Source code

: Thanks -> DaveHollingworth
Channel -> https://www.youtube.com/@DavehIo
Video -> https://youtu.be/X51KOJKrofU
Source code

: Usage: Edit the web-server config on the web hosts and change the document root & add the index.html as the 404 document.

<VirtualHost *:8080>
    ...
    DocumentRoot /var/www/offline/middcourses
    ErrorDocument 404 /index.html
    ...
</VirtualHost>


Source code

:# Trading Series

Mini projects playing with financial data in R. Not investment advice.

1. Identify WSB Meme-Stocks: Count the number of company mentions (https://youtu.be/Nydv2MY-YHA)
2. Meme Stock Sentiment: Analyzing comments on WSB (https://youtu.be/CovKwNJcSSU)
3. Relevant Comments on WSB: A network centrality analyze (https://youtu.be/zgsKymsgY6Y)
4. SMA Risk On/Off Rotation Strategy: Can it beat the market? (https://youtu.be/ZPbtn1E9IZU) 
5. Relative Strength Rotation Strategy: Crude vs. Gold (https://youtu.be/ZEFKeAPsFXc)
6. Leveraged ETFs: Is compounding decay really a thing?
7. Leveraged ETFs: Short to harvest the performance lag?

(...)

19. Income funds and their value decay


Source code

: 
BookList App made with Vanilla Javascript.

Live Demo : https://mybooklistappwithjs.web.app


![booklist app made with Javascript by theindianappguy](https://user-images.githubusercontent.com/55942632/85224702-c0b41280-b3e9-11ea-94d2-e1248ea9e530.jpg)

--------------------

__Work required__: Nothing from before the line containing "Live Demo : https://mybooklistappwithjs.web.app" should appear; copy that line and each one after it through the last line of the entries, exactly.

__Answer section__:
Live Demo : https://mybooklistappwithjs.web.app


![booklist app made with Javascript by theindianappguy](https://user-images.githubusercontent.com/55942632/85224702-c0b41280-b3e9-11ea-94d2-e1248ea9e530.jpg)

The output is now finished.